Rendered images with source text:
- Opening Delimiter -

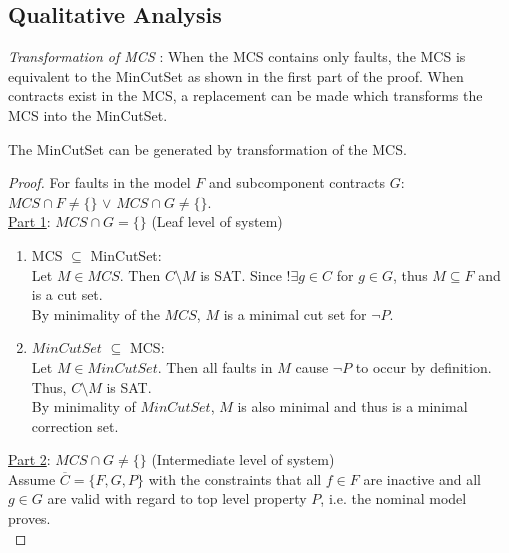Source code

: \subsection{Qualitative Analysis}

\textit{Transformation of MCS} : When the MCS contains only faults, the MCS is equivalent to the MinCutSet as shown in the first part of the proof. When contracts exist in the MCS, a replacement can be made which transforms the MCS into the MinCutSet. \\

\begin{theorem}  The MinCutSet can be generated by transformation of the MCS.\\

\begin{proof}  For faults in the model $F$ and subcomponent contracts $G$:\\ $MCS \cap F \neq \{\}$ $\lor$ $MCS \cap G \neq \{\}$.\\

\underline{Part 1}: $MCS \cap G = \{\}$ (Leaf level of system)\\
\begin{enumerate}[label=(\roman*)]

\item MCS $\subseteq$ MinCutSet: \\

Let $M \in  MCS$. Then $C\setminus M$ is SAT. Since $!\exists g \in C$ for $g \in G$, thus $M \subseteq F$ and is a cut set.  \\

By minimality of the $MCS$, $M$ is a minimal cut set for $ \neg P $.  \\

\item $MinCutSet $ $\subseteq$ MCS: \\

Let $M \in MinCutSet$. Then all faults in $M$ cause $ \neg P $ to occur by definition. Thus, $C\setminus M$ is SAT.  \\

By minimality of $MinCutSet$, $M$ is also minimal and thus is a minimal correction set.\\

\end{enumerate}

\underline{Part 2}: $MCS \cap G \neq \{\}$ (Intermediate level of system)\\

Assume $\overline{C} = \{F,G,P\}$ with the constraints that all $f \in F$ are inactive and all $g\in G$ are valid with regard to top level property $P$, i.e. the nominal model proves. \\


\end{proof}
\end{theorem}
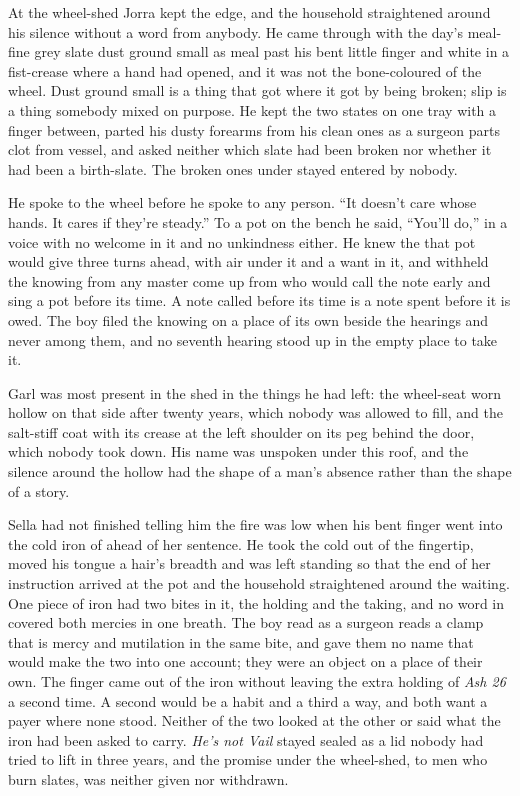 At the wheel-shed Jorra kept the edge, and the household straightened around his silence without a word from anybody. He came through  with the day's meal-fine grey slate dust ground small as meal past his bent little finger and white in a fist-crease where a hand had opened, and it was not the bone-coloured  of the wheel. Dust ground small is a thing that got where it got by being broken; slip is a thing somebody mixed on purpose. He kept the two states on one tray with a finger between, parted his dusty forearms from his clean ones as a surgeon parts clot from vessel, and asked neither which slate had been broken nor whether it had been a birth-slate. The broken ones under  stayed entered by nobody.

He spoke to the wheel before he spoke to any person. “It doesn't care whose hands. It cares if they're steady.” To a pot on the bench he said, “You'll do,” in a voice with no welcome in it and no unkindness either. He knew the  that pot would give three turns ahead, with air under it and a want in it, and withheld the knowing from any master come up from  who would call the note early and sing a pot before its time. A note called before its time is a note spent before it is owed. The boy filed the knowing on a place of its own beside the hearings and never among them, and no seventh hearing stood up in the empty place to take it.

Garl was most present in the shed in the things he had left: the wheel-seat worn hollow on that side after twenty years, which nobody was allowed to fill, and the salt-stiff coat with its crease at the left shoulder on its peg behind the door, which nobody took down. His name was unspoken under this roof, and the silence around the hollow had the shape of a man's absence rather than the shape of a story.

Sella had not finished telling him the fire was low when his bent finger went into the cold iron of  ahead of her sentence. He took the cold out of the fingertip, moved his tongue a hair's breadth and was left standing so that the end of her instruction arrived at the pot and the household straightened around the waiting. One piece of iron had two bites in it, the holding and the taking, and no word in  covered both mercies in one breath. The boy read  as a surgeon reads a clamp that is mercy and mutilation in the same bite, and gave them no name that would make the two into one account; they were an object on a place of their own. The finger came out of the iron without leaving the extra holding of \emph{Ash 26} a second time. A second would be a habit and a third a way, and both want a payer where none stood. Neither of the two looked at the other or said what the iron had been asked to carry. \emph{He's not Vail} stayed sealed as a lid nobody had tried to lift in three years, and the promise under the wheel-shed, to men who burn slates, was neither given nor withdrawn.

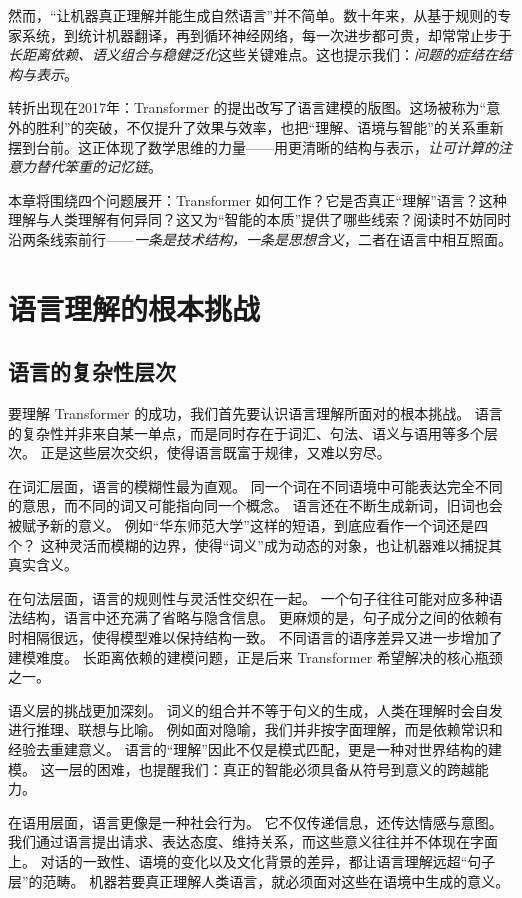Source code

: 然而，“让机器真正理解并能生成自然语言”并不简单。数十年来，从基于规则的专家系统，到统计机器翻译，再到循环神经网络，每一次进步都可贵，却常常止步于\emph{长距离依赖、语义组合与稳健泛化}这些关键难点。这也提示我们：\emph{问题的症结在结构与表示}。

转折出现在2017年：Transformer 的提出改写了语言建模的版图。这场被称为“意外的胜利”的突破，不仅提升了效果与效率，也把“理解、语境与智能”的关系重新摆到台前。这正体现了数学思维的力量——用更清晰的结构与表示，\emph{让可计算的注意力替代笨重的记忆链}。

本章将围绕四个问题展开：Transformer 如何工作？它是否真正“理解”语言？这种理解与人类理解有何异同？这又为“智能的本质”提供了哪些线索？阅读时不妨同时沿两条线索前行——\emph{一条是技术结构，一条是思想含义}，二者在语言中相互照面。

\section{语言理解的根本挑战}

\subsection{语言的复杂性层次}

要理解 Transformer 的成功，我们首先要认识语言理解所面对的根本挑战。  
语言的复杂性并非来自某一单点，而是同时存在于词汇、句法、语义与语用等多个层次。  
正是这些层次交织，使得语言既富于规律，又难以穷尽。  

在词汇层面，语言的模糊性最为直观。  
同一个词在不同语境中可能表达完全不同的意思，而不同的词又可能指向同一个概念。  
语言还在不断生成新词，旧词也会被赋予新的意义。  
例如“华东师范大学”这样的短语，到底应看作一个词还是四个？  
这种灵活而模糊的边界，使得“词义”成为动态的对象，也让机器难以捕捉其真实含义。  

在句法层面，语言的规则性与灵活性交织在一起。  
一个句子往往可能对应多种语法结构，语言中还充满了省略与隐含信息。  
更麻烦的是，句子成分之间的依赖有时相隔很远，使得模型难以保持结构一致。  
不同语言的语序差异又进一步增加了建模难度。  
长距离依赖的建模问题，正是后来 Transformer 希望解决的核心瓶颈之一。  

语义层的挑战更加深刻。  
词义的组合并不等于句义的生成，人类在理解时会自发进行推理、联想与比喻。  
例如面对隐喻，我们并非按字面理解，而是依赖常识和经验去重建意义。  
语言的“理解”因此不仅是模式匹配，更是一种对世界结构的建模。  
这一层的困难，也提醒我们：真正的智能必须具备从符号到意义的跨越能力。  

在语用层面，语言更像是一种社会行为。  
它不仅传递信息，还传达情感与意图。  
我们通过语言提出请求、表达态度、维持关系，而这些意义往往并不体现在字面上。  
对话的一致性、语境的变化以及文化背景的差异，都让语言理解远超“句子层”的范畴。  
机器若要真正理解人类语言，就必须面对这些在语境中生成的意义。  

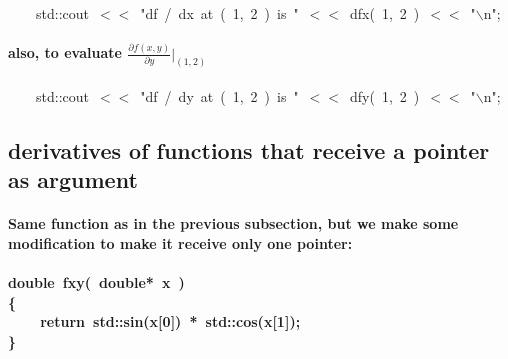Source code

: \documentclass[9pt,onside,a4paper]{article}
\newcommand{\hlstd}[1]{\textcolor[rgb]{0.2,0,0.4}{#1}}
\newcommand{\hlnum}[1]{\textcolor[rgb]{0.2,0.73,0.02}{#1}}
\newcommand{\hlesc}[1]{\textcolor[rgb]{0.65,0.09,0.38}{#1}}
\newcommand{\hlstr}[1]{\textcolor[rgb]{0.09,0.38,0.65}{#1}}
\newcommand{\hlopt}[1]{\textcolor[rgb]{0.33,0.33,0.33}{#1}}
\newcommand{\hlkwa}[1]{\textcolor[rgb]{1,0.19,0.19}{#1}}
\newcommand{\hlkwb}[1]{\textcolor[rgb]{0.96,0.55,0.14}{#1}}
\newcommand{\hlkwd}[1]{\textcolor[rgb]{0.82,0.11,0.93}{#1}}
\begin{document}
\hlstd{\ \ \ \ }\hlstd{std}\hlopt{::}\hlstd{cout\ }\hlopt{$<$$<$\ }\hlstd{}\hlstr{"df\ /\ dx\ at\ (\ 1,\ 2\ )\ is\ "}\hlstd{\ }\hlopt{$<$$<$\ }\hlstd{}\hlkwd{dfx}\hlstd{}\hlopt{(\ }\hlstd{}\hlnum{1}\hlstd{}\hlopt{,\ }\hlstd{}\hlnum{2\ }\hlstd{}\hlopt{)\ $<$$<$\ }\hlstd{}\hlstr{"}\hlesc{$\backslash$n}\hlstr{"}\hlstd{}\hlopt{;}\hspace*{\fill}\\

\paragraph{also, to evaluate $\frac{\partial{f(x,y)}}{\partial{y}} \Big|_{(1,2)}$\\}

\hlstd{}\hlstd{\ \ \ \ }\hlstd{std}\hlopt{::}\hlstd{cout\ }\hlopt{$<$$<$\ }\hlstd{}\hlstr{"df\ /\ dy\ at\ (\ 1,\ 2\ )\ is\ "}\hlstd{\ }\hlopt{$<$$<$\ }\hlstd{}\hlkwd{dfy}\hlstd{}\hlopt{(\ }\hlstd{}\hlnum{1}\hlstd{}\hlopt{,\ }\hlstd{}\hlnum{2\ }\hlstd{}\hlopt{)\ $<$$<$\ }\hlstd{}\hlstr{"}\hlesc{$\backslash$n}\hlstr{"}\hlstd{}\hlopt{;}\hspace*{\fill}\\

\subsection{derivatives of functions that receive a pointer as argument}

\paragraph{Same function as in the previous subsection, but we make some modification to make it receive only one pointer:\\}
\paragraph{
\hlkwb{double\ }\hlstd{}\hlkwd{fxy}\hlstd{}\hlopt{(\ }\hlstd{}\hlkwb{double}\hlstd{}\hlopt{{*}\ }\hlstd{x\ }\hlopt{)}\hspace*{\fill}\\
\hlstd{}\hlopt{\{}\hspace*{\fill}\\
\hlstd{}\hlstd{\ \ \ \ }\hlstd{}\hlkwa{return\ }\hlstd{std}\hlopt{::}\hlstd{}\hlkwd{sin}\hlstd{}\hlopt{(}\hlstd{x}\hlopt{{[}}\hlstd{}\hlnum{0}\hlstd{}\hlopt{{]})\ {*}\ }\hlstd{std}\hlopt{::}\hlstd{}\hlkwd{cos}\hlstd{}\hlopt{(}\hlstd{x}\hlopt{{[}}\hlstd{}\hlnum{1}\hlstd{}\hlopt{{]});}\hspace*{\fill}\\
\hlstd{}\hlopt{\}}\hspace*{\fill}\\ }
\end{document}
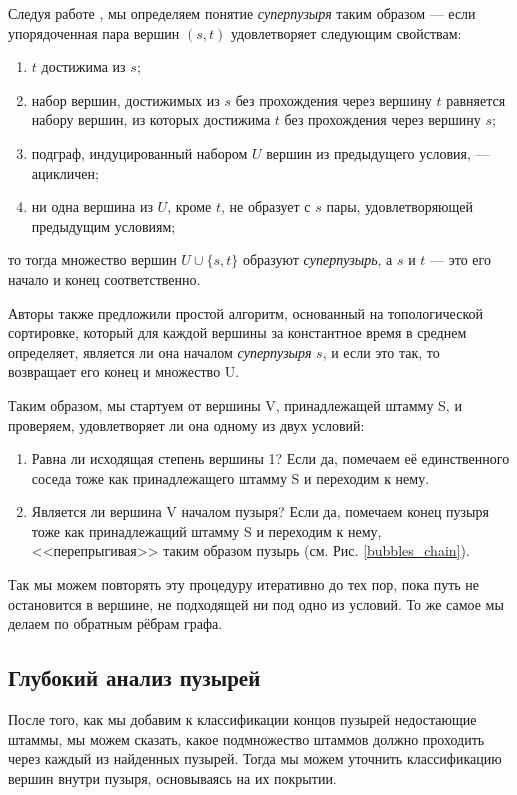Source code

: \documentclass{spbau-diploma}
\begin{document}
Следуя работе \cite{superbubbles}, мы определяем понятие \textit{суперпузыря} таким образом --- если упорядоченная пара вершин $(s,t)$ удовлетворяет следующим свойствам:
\begin{enumerate}
    \item $t$ достижима из $s$;
    \item набор вершин, достижимых из $s$ без прохождения через вершину $t$ равняется набору вершин, из которых достижима $t$ без прохождения через вершину $s$;
    \item подграф, индуцированный набором $U$ вершин из предыдущего условия, --- ацикличен;
    \item ни одна вершина из $U$, кроме $t$, не образует с $s$ пары, удовлетворяющей предыдущим условиям;  
\end{enumerate}
то тогда множество вершин $U \cup \{s,t\}$ образуют \textit{суперпузырь}, а $s$ и $t$ --- это его начало и конец соответственно.

Авторы \cite{superbubbles} также предложили простой алгоритм, основанный на топологической сортировке, который для каждой вершины за константное время в среднем определяет, является ли она началом \textit{суперпузыря} $s$, и если это так, то возвращает его конец и множество U.

Таким образом, мы стартуем от вершины V, принадлежащей штамму S, и проверяем, удовлетворяет ли она одному из двух условий:
\begin{enumerate}
    \item Равна ли исходящая степень вершины 1? Если да, помечаем её единственного соседа тоже как принадлежащего штамму S и переходим к нему.
    \item Является ли вершина V началом пузыря? Если да, помечаем конец пузыря тоже как принадлежащий штамму S и переходим к нему, <<перепрыгивая>> таким образом пузырь (см. Рис. \ref{bubbles_chain}). 
\end{enumerate}
Так мы можем повторять эту процедуру итеративно до тех пор, пока путь не остановится в вершине, не подходящей ни под одно из условий. То же самое мы делаем по обратным рёбрам графа.

\subsection{Глубокий анализ пузырей}

После того, как мы добавим к классификации концов пузырей недостающие штаммы, мы можем сказать, какое подмножество штаммов должно проходить через каждый из найденных пузырей. Тогда мы можем уточнить классификацию вершин внутри пузыря, основываясь на их покрытии.
\end{document}
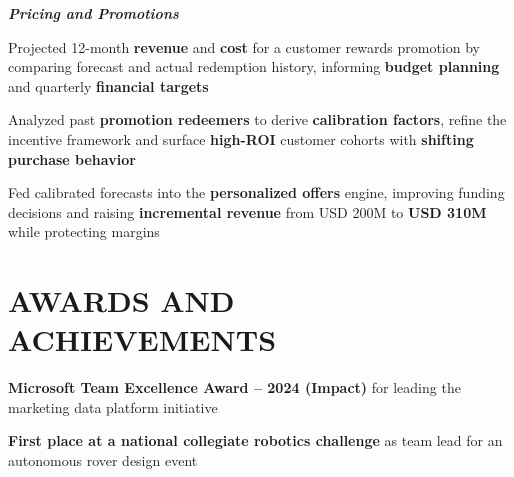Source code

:     \vspace{0.15 cm}
    \begin{onecolentry}
        \textit{\textbf{Pricing and Promotions}}
    \end{onecolentry}
    \begin{onecolentry}
        \begin{highlights}
            \item Projected 12-month \textbf{revenue} and \textbf{cost} for a customer rewards promotion by comparing forecast and actual redemption history, informing \textbf{budget planning} and quarterly \textbf{financial targets}
            \item Analyzed past \textbf{promotion redeemers} to derive \textbf{calibration factors}, refine the incentive framework and surface \textbf{high-ROI} customer cohorts with \textbf{shifting purchase behavior}
            \item Fed calibrated forecasts into the \textbf{personalized offers} engine, improving funding decisions and raising \textbf{incremental revenue} from USD 200M to \textbf{USD 310M} while protecting margins
        \end{highlights}
    \end{onecolentry}

    \section{AWARDS AND ACHIEVEMENTS}
    \begin{highlights}
        \item \textbf{Microsoft Team Excellence Award -- 2024 (Impact)} for leading the marketing data platform initiative
        \item \textbf{First place at a national collegiate robotics challenge} as team lead for an autonomous rover design event
    \end{highlights}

- Closing Delimiter -

• EXERCISE
Your answer must be the lines from the opening line of the entries through the line holding "(Leaf level of system)\\", written out exactly and without any picture.

• SOLUTION
Source code

: \subsection{Qualitative Analysis}

\textit{Transformation of MCS} : When the MCS contains only faults, the MCS is equivalent to the MinCutSet as shown in the first part of the proof. When contracts exist in the MCS, a replacement can be made which transforms the MCS into the MinCutSet. \\

\begin{theorem}  The MinCutSet can be generated by transformation of the MCS.\\

\begin{proof}  For faults in the model $F$ and subcomponent contracts $G$:\\ $MCS \cap F \neq \{\}$ $\lor$ $MCS \cap G \neq \{\}$.\\

\underline{Part 1}: $MCS \cap G = \{\}$ (Leaf level of system)\\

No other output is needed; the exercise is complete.